Ästhetik der Hässlichkeit

Inspiriert vom Nouveau Roman: Die Compagnie Muriel Bader mit La folie du monde triomphe auf Kampnagel  ■ Von Irmela Kästner

„Was macht eigentlich Muriel Bader?“, hat man sich des Öfteren gefragt, nachdem die Schweizerin und 1994 erste Choreografin in Residence zu Beginn der Intendanz von Res Bosshart auf Kampnagel ihr Stück Les Colonnades erarbeitet und aufgeführt hatte. Nun, da sie urplötzlich mit der Uraufführung des Tanztheaterstücks La folie du monde triomphe wieder im Spielplan der Kulturfabrik auftaucht, braucht sie die Antwort nicht schuldig zu bleiben. „Das Verrückte der Menschheit wird triumphieren“, interpretiert die strohblonde Tänzerin und Choreografin den Titel und knüpft damit womöglich an die eigene Unberechenbarkeit an. „Die Zeit ist so“, bemerkt sie, „alles, was ich um mich herum beobachte, in Technik, Wirtschaft und in Beziehungen, im Positiven wie im Negativen, lässt mich zu diesem Schluss kommen.“ Nein, die Vernunft werde nicht siegen, glaubt sie. Und die Liebe? Wohl kaum.

Nicht zum ersten Mal dient Bader Marguerite Duras, und mit ihr die Literatur des Nouveau roman als Inspirationsquelle. Véra Baxter und die Atlantikstrände gab die Vorlage für Les Collonades. Jetzt ist es der Roman Der Mann im Flur, aus dem Textauszüge in die Aufführung einfließen. Weitere Texte werden hinzukommen. „Letztendlich“, meint Bader, „ist die Grundproblematik, das Sich-nicht-annähern-Können, bei Duras immer dieselbe.“ Kurzfristig habe sie überlegt, Texte weiterer Vertreter des Nouveau Roman zu verwenden und neben Nathalie Sarraute auch Samuel Beckett zu Wort kommen zu lassen. Aber die Liebe werde von Frauen eben ganz anders wahrgenommen als von Männern, sagt sie. „Wie homogen bleibt das Stück, wenn eine Männerstimme hinzukommt, habe ich mich gefragt?“ – und den Beckett-Gedanken wieder verworfen.

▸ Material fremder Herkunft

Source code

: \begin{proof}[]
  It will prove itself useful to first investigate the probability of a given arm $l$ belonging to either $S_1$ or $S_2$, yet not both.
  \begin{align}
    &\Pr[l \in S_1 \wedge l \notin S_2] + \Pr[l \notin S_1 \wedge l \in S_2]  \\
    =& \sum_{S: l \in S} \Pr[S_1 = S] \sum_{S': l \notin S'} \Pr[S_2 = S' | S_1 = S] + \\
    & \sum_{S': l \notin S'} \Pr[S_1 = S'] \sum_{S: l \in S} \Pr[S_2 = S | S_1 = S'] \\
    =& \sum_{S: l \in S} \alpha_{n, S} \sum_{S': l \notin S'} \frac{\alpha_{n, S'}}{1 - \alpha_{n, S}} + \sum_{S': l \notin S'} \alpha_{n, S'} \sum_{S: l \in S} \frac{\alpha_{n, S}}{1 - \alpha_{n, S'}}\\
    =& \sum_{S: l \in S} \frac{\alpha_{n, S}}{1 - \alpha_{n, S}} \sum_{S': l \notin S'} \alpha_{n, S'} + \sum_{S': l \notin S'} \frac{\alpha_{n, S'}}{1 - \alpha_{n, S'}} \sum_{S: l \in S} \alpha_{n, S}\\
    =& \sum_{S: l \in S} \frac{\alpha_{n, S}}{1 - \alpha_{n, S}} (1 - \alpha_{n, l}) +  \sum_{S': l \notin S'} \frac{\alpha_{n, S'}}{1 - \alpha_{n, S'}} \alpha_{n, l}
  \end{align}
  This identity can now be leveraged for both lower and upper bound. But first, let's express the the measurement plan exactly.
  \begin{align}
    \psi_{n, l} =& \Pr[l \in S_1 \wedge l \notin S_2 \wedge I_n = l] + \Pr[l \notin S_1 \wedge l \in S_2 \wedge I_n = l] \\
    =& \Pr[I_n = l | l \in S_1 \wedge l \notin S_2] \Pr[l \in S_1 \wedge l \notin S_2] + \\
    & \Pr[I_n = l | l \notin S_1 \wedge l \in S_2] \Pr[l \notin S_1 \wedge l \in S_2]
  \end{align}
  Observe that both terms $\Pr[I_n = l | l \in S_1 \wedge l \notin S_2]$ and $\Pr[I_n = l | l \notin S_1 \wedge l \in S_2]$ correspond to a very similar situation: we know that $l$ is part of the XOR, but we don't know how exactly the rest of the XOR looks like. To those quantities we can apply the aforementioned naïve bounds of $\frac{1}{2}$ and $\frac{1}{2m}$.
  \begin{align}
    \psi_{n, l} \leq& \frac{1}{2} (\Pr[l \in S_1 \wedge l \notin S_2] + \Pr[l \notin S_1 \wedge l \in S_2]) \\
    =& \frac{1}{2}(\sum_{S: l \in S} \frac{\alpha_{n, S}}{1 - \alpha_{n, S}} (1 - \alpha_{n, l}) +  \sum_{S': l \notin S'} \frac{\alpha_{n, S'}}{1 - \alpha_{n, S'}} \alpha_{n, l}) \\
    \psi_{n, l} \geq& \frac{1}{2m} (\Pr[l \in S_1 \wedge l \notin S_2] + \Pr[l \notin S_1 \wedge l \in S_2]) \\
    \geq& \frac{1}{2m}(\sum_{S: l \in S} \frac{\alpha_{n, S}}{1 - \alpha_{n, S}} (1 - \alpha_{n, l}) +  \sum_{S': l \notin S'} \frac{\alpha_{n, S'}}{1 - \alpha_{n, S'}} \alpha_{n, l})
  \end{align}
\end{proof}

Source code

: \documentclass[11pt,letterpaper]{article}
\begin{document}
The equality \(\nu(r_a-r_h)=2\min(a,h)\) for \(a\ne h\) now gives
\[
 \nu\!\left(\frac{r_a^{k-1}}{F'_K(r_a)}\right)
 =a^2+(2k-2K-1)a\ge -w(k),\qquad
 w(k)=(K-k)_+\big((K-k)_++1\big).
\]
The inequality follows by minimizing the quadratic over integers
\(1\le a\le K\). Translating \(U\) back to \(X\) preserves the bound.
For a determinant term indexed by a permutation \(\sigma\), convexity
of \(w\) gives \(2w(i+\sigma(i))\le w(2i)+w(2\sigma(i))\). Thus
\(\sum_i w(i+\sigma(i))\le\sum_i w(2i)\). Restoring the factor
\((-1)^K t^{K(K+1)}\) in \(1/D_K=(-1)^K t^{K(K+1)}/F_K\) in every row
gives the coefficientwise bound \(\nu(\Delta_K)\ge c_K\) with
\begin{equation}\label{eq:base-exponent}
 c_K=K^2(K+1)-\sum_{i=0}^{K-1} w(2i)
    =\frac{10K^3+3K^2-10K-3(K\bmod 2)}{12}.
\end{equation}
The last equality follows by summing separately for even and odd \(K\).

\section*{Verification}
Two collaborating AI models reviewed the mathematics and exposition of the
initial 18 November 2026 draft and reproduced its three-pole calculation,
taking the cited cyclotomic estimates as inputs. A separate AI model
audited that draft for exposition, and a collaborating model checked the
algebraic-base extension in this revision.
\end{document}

Der Mann, der Tänzer Mario Paolo Nuñes Inacio, tanzt, während die Frau, die Hamburger Schauspielerin Annette Uhlen, spricht. Die Dritte im Bunde dieser Menage-à-trois ist die Choreografin selbst. Auch sie wird ausschließlich tanzen. „Es ist mir schon wichtig, dass jemand „Bühnendeutsch“ beherrscht.“ Aber was das Handwerk angeht, da ist sie ganz konservativ, hält trotz der Verzahnung der Genres, an den Konventionen der einzelnen Sparten fest.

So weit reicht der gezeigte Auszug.